Problem requirements:
Produce an exact copy of the data below.

Exercise inputs:
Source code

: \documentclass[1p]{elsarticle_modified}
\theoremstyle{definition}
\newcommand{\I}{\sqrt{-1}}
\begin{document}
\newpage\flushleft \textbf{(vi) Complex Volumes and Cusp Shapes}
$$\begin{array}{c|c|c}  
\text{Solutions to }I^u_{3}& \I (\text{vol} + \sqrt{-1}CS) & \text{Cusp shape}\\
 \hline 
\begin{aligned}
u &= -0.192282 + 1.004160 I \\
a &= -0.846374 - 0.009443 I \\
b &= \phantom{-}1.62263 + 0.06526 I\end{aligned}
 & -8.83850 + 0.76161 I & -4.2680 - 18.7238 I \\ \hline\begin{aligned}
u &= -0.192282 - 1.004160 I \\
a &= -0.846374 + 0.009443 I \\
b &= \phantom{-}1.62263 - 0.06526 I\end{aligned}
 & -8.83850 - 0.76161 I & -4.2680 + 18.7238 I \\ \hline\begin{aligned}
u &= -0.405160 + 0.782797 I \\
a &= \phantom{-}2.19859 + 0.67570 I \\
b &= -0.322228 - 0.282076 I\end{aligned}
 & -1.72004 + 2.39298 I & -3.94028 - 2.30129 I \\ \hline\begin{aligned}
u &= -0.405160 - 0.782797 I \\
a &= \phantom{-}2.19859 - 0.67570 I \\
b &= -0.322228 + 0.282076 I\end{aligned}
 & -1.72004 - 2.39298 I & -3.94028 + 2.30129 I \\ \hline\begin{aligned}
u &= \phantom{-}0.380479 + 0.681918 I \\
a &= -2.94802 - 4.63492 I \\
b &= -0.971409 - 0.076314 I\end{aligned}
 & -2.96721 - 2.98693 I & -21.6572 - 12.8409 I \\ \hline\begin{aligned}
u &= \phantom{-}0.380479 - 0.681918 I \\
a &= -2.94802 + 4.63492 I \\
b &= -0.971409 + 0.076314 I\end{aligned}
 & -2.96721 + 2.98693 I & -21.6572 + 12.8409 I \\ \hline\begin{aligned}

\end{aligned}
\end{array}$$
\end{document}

Task answer:
Source code

: \documentclass[1p]{elsarticle_modified}
\theoremstyle{definition}
\newcommand{\I}{\sqrt{-1}}
\begin{document}
\newpage\flushleft \textbf{(vi) Complex Volumes and Cusp Shapes}
$$\begin{array}{c|c|c}  
\text{Solutions to }I^u_{3}& \I (\text{vol} + \sqrt{-1}CS) & \text{Cusp shape}\\
 \hline 
\begin{aligned}
u &= -0.192282 + 1.004160 I \\
a &= -0.846374 - 0.009443 I \\
b &= \phantom{-}1.62263 + 0.06526 I\end{aligned}
 & -8.83850 + 0.76161 I & -4.2680 - 18.7238 I \\ \hline\begin{aligned}
u &= -0.192282 - 1.004160 I \\
a &= -0.846374 + 0.009443 I \\
b &= \phantom{-}1.62263 - 0.06526 I\end{aligned}
 & -8.83850 - 0.76161 I & -4.2680 + 18.7238 I \\ \hline\begin{aligned}
u &= -0.405160 + 0.782797 I \\
a &= \phantom{-}2.19859 + 0.67570 I \\
b &= -0.322228 - 0.282076 I\end{aligned}
 & -1.72004 + 2.39298 I & -3.94028 - 2.30129 I \\ \hline\begin{aligned}
u &= -0.405160 - 0.782797 I \\
a &= \phantom{-}2.19859 - 0.67570 I \\
b &= -0.322228 + 0.282076 I\end{aligned}
 & -1.72004 - 2.39298 I & -3.94028 + 2.30129 I \\ \hline\begin{aligned}
u &= \phantom{-}0.380479 + 0.681918 I \\
a &= -2.94802 - 4.63492 I \\
b &= -0.971409 - 0.076314 I\end{aligned}
 & -2.96721 - 2.98693 I & -21.6572 - 12.8409 I \\ \hline\begin{aligned}
u &= \phantom{-}0.380479 - 0.681918 I \\
a &= -2.94802 + 4.63492 I \\
b &= -0.971409 + 0.076314 I\end{aligned}
 & -2.96721 + 2.98693 I & -21.6572 + 12.8409 I \\ \hline\begin{aligned}

\end{aligned}
\end{array}$$
\end{document}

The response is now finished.